Биваки гомонили человеческими голосами. Люди расходились от ужина и собирались на передних линейках для переклички. Где-то печально и напевно играла гармоника. Из балки вилась редкая, белесая, высокая пыль. Сотня донцов, охлюпкой, в пестрых рубахах, и шароварах с алыми лампасами и с босыми ногами, поднималась из балки с водопоя. Оттуда неслась негромкая песня. Пели два голоса, очень красиво и ладно, но что пели — разобрать было нельзя.

На западе небо краснело, солнце, наливаясь красным пламенем, опускалось к земле. После дневного зноя тянуло прохладой и запахом потоптанной молодой травы и пыли.

Оба молодых человека долго стояли молча, любуясь широким видом громадного бивака. Князь Болотнев первый прервал молчание.
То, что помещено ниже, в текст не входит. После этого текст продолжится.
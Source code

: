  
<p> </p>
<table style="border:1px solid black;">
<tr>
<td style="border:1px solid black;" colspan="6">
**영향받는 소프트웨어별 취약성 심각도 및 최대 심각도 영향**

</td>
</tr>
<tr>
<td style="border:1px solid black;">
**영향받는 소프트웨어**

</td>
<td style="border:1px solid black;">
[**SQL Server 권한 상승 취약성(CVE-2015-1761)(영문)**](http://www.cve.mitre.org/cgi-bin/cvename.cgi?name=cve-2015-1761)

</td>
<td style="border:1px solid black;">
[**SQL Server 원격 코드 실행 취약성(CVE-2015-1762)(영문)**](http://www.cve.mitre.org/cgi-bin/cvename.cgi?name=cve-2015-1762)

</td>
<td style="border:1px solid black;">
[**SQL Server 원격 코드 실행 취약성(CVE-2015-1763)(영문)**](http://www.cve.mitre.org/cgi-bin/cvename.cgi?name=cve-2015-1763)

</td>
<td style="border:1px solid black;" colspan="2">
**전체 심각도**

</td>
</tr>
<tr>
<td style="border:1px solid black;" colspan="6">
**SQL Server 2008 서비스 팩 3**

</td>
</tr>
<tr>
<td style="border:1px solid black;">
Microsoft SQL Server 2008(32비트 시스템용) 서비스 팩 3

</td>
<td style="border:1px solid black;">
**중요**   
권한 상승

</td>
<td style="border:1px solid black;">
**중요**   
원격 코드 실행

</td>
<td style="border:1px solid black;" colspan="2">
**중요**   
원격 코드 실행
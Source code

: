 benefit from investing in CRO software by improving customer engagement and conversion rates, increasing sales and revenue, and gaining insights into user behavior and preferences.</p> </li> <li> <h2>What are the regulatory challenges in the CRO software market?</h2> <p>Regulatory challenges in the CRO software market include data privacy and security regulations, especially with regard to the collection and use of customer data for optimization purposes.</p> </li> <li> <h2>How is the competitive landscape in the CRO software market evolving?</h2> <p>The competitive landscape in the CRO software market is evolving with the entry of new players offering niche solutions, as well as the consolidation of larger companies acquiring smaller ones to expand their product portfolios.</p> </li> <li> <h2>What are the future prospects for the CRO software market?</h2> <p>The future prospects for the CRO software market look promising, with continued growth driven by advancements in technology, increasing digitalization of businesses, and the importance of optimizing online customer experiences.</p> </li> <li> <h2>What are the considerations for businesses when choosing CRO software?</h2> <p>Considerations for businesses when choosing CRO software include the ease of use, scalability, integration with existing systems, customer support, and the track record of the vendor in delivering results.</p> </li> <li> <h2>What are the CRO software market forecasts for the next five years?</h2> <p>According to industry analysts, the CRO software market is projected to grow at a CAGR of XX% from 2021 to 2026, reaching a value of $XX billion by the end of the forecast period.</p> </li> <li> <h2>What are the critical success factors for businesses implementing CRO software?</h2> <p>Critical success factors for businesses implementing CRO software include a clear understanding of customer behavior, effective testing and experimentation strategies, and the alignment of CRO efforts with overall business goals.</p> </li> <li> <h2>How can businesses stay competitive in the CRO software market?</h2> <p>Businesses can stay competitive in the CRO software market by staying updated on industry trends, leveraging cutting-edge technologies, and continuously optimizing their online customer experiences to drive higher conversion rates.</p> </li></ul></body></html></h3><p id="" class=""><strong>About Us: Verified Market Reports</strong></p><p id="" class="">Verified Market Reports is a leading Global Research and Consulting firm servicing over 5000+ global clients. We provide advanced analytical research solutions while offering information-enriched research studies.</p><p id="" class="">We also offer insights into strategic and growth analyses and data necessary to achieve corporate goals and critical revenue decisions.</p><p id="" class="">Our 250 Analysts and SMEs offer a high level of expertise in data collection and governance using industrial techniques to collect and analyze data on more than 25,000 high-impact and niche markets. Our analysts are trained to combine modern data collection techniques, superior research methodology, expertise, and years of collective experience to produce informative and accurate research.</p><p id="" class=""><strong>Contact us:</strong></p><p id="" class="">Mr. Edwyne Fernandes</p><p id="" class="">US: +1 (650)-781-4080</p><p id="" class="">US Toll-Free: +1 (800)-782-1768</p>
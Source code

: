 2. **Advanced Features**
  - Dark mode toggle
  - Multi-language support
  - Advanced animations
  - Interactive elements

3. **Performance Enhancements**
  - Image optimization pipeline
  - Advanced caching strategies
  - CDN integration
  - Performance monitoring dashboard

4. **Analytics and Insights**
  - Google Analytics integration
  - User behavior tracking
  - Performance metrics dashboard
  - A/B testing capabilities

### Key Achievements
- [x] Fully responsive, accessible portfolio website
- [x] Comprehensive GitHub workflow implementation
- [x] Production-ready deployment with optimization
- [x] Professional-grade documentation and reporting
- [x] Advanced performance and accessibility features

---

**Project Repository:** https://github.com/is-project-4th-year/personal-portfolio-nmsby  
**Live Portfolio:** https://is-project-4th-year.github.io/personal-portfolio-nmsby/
— Афанасий, — сказал он, и в голосе его послышалась теплота, какой никогда не предполагал Афанасий у князя. — Афанасий, я пошел в солдаты… Нелегко мне это далось. Все — и раннее вставание по стрелковому рожку, и тяжкий труд похода… Боль во всем теле… Ну, да что говорить, и возможности… Фельдфебель…. в морду… Чем черт не шутит?.. Видал я и это… так вот, я три месяца прожил с этими людьми — солдатами. Это тоже своего рода — хождение в народ. И я понял многое… Все ищут правду жизни. Мы ее не знаем. Они знают… Они жить умеют — мы не умеем. Мы все чего-то ищем, а то, что мы ищем, с нами всегда… Когда я пою «Отче наш» и рота, следя за моим голосом, вторит мне в унисон — я чувствую, я ощущаю, что что-то есть. Это еще не вера, далеко не вера. Мне, атеисту, трудно так вот сразу и поверить, но это уже сомнение в правоте того, что я так жадно ловил у иностранных философов. В эти вечерние минуты я ощущаю, что у них, у этих заумных немцев и англичан, а более того — евреев — ложь, а правда в этом мерном гудении солдатских голосов, идущих за мной, в этих взмахах коротко остриженных затылков, крестящихся истово людей… Повторяю, я еще не верю, но я со смыслом пою: «И не введи нас во искушение, но избави нас от лукавого»… Искушение было, и большое, но оно было и прошло, совсем и навсегда прошло… Не бойся, Афанасий… Вера Николаевна никогда меня не увидит и не услышит обо мне. Но… Если станет она твоей женой — береги ее! Она трудный человек. У нее громадные запросы. У нее много того, что было и во мне, но я попал к солдатам и излечиваюсь от них. К кому-то попадет она?.. На нее так легко повлиять, и в то же время, если она замкнется она ни за что себя не откроет. В ней много честности и доблести хотя бы и мужчине впору, и в то же время она так слаба, так может подпасть под чужое влияние. Береги ее! Ну!.. Мне пора… Уже строятся на перекличку. Сам понимаешь — опоздать нельзя… Фельдфебель… И в морду!.. Неловко это будет… Все-таки я — князь!.. Да, что я хотел сказать тебе еще?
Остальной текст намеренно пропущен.